__MATERIAL SHOWN__
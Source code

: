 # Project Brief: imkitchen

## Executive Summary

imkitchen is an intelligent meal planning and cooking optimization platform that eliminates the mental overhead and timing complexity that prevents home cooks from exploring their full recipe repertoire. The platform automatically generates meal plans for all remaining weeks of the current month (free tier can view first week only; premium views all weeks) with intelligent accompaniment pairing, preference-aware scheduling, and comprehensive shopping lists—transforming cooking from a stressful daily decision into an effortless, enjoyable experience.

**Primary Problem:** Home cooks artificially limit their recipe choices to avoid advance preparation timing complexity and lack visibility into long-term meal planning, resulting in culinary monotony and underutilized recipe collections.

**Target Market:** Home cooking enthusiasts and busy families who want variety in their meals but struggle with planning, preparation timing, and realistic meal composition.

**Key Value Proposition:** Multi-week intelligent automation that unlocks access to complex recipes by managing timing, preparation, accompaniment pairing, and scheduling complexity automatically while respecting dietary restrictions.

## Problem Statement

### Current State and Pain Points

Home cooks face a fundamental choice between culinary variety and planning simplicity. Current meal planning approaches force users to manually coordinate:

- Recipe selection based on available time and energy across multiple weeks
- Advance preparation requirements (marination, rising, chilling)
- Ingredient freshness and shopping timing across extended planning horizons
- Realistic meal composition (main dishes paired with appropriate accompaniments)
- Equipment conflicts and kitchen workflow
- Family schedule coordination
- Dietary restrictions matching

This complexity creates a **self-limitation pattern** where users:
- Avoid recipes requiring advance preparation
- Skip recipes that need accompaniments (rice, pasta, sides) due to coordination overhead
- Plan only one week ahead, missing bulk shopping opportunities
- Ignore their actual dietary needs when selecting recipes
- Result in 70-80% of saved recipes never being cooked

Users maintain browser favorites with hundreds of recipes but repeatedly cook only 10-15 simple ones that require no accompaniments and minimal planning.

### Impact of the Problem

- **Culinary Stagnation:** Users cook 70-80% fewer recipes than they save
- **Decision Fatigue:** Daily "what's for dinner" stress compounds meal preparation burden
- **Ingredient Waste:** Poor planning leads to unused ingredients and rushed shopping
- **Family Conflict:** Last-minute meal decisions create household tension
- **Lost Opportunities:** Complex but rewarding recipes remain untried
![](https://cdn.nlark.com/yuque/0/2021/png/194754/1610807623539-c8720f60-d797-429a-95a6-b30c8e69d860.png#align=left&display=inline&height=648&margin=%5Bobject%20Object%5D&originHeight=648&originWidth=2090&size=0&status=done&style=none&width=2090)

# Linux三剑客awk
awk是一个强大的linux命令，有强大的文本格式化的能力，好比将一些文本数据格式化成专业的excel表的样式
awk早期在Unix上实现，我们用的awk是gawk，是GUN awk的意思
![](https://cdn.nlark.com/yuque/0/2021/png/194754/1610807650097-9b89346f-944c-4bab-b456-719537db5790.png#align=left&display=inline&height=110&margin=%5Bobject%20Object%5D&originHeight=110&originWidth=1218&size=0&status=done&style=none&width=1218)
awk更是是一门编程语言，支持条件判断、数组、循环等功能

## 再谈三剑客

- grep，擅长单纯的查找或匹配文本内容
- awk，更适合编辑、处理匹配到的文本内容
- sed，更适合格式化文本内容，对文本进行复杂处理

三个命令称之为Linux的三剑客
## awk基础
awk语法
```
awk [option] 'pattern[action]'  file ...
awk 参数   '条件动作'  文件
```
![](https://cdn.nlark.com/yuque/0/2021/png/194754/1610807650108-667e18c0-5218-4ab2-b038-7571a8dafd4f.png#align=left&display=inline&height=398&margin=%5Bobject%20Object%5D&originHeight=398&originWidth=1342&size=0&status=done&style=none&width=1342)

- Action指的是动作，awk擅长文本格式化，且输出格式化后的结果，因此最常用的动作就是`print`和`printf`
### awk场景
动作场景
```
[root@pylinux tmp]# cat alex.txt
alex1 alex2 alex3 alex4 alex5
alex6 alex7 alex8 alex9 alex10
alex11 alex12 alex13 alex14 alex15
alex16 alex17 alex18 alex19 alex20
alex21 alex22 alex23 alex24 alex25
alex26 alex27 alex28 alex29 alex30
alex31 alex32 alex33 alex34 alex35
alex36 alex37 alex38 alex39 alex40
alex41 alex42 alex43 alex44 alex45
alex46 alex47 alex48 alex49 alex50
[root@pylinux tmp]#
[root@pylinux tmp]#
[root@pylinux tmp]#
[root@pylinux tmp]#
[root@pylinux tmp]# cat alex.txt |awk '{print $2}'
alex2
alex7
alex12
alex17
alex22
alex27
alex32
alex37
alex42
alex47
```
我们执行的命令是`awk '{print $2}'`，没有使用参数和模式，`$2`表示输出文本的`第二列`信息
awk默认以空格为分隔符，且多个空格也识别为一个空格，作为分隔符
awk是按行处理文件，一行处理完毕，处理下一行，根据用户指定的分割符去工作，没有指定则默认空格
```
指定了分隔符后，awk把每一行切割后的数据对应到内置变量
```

__TASK TO CARRY OUT__
Nothing but the exact lines from the start of the material through the line holding "imkitchen is an", both included, belongs in the answer.

__WRITTEN SOLUTION__
Source code

: # Project Brief: imkitchen

## Executive Summary

imkitchen is an intelligent meal planning and cooking optimization platform that eliminates the mental overhead and timing complexity that prevents home cooks from exploring their full recipe repertoire. The platform automatically generates meal plans for all remaining weeks of the current month (free tier can view first week only; premium views all weeks) with intelligent accompaniment pairing, preference-aware scheduling, and comprehensive shopping lists—transforming cooking from a stressful daily decision into an effortless, enjoyable experience.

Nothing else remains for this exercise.